306xN配列のFIFF file化
Graphで直接binary dataが扱えるかもしれませんが、現状では以下のようにしています。
(setq max-evoked-data-size 1000000)
と入力し、目的とするfiff fileの制限を大きめにしておきます。
average dataの場合はringbuffer widgetはあってもなくても構いませんが、raw dataの場合はないとGraphの反応が遅くなります。
pick widgetの名前をmegとし、namesをMEG*とします。
matrix-src widgetを作成し、名前をMTXとします。
unary widgetを作成し、名前をfmulとします。
fT/cmまたはfT単位のものはT/mになるようfunctionをfmul、argumentsを(1e-13)などとします。

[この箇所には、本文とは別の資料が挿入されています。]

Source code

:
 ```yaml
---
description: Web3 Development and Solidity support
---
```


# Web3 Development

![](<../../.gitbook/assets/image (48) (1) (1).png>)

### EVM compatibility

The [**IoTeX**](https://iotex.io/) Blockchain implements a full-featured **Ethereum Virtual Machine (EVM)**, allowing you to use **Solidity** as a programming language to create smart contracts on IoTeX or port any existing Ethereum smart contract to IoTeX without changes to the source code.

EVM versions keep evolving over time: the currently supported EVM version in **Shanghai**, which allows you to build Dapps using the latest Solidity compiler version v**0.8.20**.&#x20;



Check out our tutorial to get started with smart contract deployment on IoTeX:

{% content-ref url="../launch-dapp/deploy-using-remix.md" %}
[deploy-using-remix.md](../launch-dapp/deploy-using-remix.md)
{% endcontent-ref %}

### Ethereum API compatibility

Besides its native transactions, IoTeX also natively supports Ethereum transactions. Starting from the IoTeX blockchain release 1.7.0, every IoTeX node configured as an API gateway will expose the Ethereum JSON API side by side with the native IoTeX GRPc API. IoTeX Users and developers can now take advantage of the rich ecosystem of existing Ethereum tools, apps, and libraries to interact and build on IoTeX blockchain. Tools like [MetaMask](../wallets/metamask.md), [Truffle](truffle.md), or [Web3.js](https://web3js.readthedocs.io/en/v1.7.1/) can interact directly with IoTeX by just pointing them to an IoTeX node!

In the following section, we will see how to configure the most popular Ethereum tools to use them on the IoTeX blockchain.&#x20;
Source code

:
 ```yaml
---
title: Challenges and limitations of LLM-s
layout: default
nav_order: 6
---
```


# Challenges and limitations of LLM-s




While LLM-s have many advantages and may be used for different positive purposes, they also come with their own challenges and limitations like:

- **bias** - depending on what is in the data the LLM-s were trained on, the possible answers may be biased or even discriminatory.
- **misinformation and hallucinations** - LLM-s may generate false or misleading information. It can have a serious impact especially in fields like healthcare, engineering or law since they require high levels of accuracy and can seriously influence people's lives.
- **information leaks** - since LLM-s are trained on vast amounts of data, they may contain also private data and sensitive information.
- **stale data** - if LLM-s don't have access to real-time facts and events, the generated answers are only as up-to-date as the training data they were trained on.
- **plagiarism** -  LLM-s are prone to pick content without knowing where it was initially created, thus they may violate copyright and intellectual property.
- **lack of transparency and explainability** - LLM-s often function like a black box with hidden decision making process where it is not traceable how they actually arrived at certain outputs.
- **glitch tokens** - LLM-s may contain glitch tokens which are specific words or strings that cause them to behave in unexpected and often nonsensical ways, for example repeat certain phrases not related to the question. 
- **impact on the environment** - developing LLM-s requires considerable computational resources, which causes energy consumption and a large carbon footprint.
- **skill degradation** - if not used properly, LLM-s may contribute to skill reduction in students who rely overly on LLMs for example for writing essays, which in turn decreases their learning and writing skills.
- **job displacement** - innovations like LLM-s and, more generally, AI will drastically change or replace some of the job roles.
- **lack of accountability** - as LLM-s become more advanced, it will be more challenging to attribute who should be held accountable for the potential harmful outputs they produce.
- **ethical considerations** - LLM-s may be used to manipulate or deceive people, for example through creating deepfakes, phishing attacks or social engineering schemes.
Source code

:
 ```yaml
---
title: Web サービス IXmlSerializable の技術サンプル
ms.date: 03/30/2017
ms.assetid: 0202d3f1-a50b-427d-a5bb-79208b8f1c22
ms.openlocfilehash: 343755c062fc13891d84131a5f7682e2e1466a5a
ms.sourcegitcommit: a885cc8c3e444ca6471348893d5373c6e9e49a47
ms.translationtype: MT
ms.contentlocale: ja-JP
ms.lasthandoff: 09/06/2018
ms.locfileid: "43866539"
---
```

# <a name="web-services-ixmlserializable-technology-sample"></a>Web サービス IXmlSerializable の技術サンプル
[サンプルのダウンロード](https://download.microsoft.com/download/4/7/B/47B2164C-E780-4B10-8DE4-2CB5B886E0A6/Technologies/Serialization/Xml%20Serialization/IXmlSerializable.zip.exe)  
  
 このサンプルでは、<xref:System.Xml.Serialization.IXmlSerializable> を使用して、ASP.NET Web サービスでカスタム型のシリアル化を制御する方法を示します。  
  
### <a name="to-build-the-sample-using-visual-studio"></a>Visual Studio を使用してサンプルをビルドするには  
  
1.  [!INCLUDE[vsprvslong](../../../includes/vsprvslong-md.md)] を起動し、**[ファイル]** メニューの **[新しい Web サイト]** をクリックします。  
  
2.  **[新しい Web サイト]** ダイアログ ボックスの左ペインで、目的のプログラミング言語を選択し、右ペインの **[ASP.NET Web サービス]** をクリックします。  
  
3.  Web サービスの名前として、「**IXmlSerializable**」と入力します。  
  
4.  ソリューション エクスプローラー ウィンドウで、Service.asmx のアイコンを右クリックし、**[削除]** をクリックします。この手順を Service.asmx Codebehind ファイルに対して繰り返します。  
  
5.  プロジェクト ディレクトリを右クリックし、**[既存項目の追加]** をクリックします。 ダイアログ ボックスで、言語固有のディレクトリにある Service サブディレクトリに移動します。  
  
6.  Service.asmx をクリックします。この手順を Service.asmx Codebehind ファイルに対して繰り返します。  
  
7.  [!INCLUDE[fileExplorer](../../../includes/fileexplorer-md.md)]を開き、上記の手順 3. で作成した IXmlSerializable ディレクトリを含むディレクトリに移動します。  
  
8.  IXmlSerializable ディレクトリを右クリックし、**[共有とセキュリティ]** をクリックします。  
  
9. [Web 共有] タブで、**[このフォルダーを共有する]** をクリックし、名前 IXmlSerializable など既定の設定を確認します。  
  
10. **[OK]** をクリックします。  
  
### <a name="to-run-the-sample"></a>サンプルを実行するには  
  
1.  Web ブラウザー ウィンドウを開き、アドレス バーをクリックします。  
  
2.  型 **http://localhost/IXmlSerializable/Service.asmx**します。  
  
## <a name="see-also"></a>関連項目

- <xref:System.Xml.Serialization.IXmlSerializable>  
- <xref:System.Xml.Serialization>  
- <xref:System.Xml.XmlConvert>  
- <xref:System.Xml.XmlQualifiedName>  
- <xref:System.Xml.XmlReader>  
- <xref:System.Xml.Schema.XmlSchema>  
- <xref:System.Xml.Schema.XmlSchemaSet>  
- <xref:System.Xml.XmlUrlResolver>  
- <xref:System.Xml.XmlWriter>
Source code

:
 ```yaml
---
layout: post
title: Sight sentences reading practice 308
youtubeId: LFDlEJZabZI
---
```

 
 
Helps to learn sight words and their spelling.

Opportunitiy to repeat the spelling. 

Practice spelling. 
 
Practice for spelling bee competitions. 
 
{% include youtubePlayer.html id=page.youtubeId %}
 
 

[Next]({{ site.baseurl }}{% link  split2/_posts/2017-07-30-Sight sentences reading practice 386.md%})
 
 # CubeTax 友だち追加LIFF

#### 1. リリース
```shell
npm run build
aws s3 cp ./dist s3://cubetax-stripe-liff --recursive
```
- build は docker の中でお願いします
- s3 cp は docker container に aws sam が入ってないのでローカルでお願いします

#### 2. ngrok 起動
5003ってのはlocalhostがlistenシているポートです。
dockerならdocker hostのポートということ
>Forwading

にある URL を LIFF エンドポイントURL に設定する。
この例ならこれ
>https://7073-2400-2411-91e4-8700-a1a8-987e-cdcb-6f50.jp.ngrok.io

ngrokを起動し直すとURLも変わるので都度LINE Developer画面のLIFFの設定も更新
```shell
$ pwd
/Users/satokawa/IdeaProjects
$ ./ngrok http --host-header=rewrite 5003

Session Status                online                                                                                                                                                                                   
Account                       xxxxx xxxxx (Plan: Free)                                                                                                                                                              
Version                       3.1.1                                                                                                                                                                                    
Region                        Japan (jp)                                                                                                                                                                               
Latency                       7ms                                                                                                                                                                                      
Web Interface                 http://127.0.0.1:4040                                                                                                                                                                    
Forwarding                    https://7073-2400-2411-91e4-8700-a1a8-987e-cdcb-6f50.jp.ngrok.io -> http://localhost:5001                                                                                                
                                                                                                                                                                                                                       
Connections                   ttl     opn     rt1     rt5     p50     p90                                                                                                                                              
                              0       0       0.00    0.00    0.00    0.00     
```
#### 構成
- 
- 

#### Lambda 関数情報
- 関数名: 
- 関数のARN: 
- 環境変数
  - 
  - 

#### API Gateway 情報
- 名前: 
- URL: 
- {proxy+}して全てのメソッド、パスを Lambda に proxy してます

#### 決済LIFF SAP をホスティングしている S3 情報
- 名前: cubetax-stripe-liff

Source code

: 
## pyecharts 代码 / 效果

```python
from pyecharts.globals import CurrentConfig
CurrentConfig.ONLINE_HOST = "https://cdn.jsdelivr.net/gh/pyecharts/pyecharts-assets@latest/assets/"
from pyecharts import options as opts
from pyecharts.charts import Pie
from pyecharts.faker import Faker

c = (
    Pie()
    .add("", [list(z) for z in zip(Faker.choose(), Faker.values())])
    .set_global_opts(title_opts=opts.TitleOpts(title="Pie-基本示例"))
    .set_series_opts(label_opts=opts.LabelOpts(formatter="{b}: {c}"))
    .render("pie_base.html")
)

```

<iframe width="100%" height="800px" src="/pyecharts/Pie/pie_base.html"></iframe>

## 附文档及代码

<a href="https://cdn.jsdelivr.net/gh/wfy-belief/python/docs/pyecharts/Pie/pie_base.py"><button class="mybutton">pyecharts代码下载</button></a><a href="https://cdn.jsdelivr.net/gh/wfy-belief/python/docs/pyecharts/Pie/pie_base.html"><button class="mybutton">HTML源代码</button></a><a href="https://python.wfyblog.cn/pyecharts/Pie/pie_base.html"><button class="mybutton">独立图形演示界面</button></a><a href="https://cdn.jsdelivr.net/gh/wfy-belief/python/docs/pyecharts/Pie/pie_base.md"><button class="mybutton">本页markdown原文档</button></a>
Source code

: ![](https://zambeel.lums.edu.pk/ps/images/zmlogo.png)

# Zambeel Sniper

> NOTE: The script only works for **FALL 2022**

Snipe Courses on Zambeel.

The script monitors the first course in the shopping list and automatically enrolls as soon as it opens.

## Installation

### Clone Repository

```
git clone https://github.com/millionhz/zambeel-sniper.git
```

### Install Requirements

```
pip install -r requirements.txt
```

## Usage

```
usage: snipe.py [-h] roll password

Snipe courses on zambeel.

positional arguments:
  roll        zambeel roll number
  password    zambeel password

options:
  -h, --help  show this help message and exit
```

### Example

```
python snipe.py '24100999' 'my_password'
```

準備ができたら、fileをダブルクリックして目的とするfiff fileを読みます
次に目的とする306xNの配列をlsp fileにします。
(setq ABC (matrix
(1行目1列 1行目N列)
(2行目1列 2行目N列)
(306行目1列 306行目N列)
)
(set-resource (G-widget "MTX") :matrix ABC)
というテキストファイルを作成し、abc.lspという名前で保存します。
Graphで
(require '...../abc)
で呼び出し、megとMTXをリンクさせます。
これで元のfiff fileのチャンネル、標本化周波数などの属性が継承できます。
最後に
(make-evoked-file :filename "/neuro/data/test.fif" :source (G-widget "display"))
とすれば306xN配列がtest.fifという名前のfiff fileになります。